*What you need to do*
From the records below, give the number of lines that include the word "used". Add no other words.

(Stored data)
▼
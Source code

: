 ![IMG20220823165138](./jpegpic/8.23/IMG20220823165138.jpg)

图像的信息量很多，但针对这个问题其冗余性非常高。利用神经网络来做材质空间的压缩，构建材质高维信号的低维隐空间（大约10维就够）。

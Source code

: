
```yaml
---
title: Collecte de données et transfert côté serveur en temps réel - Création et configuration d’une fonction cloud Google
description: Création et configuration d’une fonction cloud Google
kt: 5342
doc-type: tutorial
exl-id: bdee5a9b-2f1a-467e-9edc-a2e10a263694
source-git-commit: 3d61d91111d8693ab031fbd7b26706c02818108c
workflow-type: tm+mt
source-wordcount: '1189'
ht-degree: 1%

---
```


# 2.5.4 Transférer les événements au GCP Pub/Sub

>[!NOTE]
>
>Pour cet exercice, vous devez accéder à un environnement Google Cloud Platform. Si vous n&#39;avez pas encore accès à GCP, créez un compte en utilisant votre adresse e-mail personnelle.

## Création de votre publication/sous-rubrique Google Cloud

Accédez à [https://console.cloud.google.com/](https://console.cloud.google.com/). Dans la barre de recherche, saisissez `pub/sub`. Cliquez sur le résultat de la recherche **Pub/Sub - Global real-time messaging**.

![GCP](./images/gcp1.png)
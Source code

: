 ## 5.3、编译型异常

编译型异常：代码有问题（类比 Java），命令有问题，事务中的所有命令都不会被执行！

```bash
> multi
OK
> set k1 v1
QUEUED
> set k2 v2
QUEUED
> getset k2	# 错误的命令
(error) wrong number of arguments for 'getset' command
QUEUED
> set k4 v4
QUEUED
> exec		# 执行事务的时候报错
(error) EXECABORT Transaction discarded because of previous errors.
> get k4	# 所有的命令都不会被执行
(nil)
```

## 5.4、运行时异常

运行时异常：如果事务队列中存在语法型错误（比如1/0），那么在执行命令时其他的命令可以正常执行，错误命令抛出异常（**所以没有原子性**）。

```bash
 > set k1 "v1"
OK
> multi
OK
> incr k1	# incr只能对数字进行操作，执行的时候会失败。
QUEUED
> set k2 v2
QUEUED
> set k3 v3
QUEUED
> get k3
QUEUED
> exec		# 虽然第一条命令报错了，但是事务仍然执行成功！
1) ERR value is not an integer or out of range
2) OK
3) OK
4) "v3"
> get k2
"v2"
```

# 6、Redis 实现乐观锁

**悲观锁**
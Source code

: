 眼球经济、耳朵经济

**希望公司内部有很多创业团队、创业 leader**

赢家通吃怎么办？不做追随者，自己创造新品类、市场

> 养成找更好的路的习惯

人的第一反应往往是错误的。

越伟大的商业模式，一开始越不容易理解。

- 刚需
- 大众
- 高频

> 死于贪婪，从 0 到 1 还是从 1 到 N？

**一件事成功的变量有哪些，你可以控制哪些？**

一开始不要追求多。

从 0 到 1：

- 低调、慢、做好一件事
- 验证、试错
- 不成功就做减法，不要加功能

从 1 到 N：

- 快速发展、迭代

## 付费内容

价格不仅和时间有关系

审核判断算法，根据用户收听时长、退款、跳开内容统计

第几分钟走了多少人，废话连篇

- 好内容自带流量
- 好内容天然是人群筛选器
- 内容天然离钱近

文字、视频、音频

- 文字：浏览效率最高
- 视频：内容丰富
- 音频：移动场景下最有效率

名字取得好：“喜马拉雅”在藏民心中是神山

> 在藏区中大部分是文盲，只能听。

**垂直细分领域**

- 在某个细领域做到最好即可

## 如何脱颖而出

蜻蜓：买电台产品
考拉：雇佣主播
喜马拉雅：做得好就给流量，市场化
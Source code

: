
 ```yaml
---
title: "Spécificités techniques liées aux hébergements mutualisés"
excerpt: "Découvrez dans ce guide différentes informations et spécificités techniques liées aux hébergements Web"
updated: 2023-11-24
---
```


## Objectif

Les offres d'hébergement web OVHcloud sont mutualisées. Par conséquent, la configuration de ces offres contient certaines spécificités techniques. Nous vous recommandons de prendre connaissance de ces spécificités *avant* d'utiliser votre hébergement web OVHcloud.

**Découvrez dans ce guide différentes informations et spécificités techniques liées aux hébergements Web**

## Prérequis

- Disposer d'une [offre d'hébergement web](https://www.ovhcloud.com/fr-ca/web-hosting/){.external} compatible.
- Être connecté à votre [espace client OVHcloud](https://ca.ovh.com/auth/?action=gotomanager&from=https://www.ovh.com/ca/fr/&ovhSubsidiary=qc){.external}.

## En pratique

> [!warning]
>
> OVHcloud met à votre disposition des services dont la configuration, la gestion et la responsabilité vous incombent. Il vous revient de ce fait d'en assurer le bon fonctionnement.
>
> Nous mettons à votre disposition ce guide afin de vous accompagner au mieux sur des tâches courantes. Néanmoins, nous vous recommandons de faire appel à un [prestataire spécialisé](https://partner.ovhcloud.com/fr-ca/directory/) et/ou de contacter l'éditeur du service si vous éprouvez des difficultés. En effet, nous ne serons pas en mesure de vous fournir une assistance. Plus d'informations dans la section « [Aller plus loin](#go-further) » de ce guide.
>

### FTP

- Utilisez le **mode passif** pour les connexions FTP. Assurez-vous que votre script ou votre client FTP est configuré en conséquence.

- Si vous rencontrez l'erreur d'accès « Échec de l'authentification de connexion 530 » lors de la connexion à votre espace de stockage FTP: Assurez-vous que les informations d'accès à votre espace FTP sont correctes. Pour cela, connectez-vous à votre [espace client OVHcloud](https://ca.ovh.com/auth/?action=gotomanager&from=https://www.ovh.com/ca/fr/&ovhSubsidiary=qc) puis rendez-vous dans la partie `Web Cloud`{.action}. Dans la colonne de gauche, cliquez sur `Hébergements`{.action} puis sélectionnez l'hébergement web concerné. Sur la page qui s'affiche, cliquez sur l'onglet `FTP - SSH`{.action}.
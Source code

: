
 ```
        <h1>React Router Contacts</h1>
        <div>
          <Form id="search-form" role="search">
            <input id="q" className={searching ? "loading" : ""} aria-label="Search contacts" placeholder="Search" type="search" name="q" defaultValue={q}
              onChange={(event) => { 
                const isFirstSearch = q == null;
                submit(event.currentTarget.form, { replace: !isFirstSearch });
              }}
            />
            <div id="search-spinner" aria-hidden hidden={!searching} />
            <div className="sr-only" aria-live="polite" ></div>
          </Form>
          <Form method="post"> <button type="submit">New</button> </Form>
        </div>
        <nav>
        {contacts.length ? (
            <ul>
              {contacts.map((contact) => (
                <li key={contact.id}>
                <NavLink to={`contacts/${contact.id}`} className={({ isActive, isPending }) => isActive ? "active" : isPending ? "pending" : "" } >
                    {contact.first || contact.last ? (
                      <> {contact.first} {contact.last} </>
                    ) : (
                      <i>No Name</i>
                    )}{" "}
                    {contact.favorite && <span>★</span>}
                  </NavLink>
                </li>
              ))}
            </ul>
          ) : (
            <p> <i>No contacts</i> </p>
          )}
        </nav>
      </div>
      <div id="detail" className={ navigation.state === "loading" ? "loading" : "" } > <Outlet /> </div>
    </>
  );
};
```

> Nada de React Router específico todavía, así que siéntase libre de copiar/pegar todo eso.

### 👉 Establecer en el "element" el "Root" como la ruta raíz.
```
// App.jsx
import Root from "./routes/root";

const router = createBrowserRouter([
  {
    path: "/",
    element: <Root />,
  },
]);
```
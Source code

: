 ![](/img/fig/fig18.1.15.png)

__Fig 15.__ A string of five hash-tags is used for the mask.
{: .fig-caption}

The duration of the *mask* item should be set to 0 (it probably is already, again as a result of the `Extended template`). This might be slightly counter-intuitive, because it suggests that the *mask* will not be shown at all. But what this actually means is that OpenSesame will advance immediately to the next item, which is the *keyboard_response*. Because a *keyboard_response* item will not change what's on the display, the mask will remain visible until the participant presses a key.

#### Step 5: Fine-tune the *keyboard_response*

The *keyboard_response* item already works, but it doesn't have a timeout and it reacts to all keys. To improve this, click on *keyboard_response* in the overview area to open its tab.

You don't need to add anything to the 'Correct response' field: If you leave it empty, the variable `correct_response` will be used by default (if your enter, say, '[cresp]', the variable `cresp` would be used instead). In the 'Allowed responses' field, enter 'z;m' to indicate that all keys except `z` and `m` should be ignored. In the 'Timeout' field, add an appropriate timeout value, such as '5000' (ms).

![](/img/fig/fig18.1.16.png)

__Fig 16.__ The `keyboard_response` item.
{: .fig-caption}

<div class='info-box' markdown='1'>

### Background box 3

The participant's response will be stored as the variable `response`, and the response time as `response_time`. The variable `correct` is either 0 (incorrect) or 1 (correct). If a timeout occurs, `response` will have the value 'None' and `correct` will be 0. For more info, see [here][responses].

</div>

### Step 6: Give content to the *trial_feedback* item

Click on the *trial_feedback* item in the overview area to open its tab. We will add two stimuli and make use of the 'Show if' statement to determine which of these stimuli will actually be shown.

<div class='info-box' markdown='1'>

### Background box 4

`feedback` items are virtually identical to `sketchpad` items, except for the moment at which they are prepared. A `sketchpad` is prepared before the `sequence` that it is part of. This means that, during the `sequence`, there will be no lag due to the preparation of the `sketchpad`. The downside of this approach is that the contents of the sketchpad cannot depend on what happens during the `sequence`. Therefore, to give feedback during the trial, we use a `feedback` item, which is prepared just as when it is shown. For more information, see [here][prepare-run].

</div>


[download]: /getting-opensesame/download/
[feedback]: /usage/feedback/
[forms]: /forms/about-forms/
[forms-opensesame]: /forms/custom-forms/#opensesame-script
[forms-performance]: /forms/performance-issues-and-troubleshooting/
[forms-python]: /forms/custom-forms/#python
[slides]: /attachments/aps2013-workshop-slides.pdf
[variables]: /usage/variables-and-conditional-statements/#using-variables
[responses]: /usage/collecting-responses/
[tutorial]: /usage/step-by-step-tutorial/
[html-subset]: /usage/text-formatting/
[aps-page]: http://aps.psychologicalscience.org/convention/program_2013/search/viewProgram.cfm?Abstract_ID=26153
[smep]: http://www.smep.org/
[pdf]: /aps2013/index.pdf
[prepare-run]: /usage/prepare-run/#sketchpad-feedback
▲
*Exercise result*
2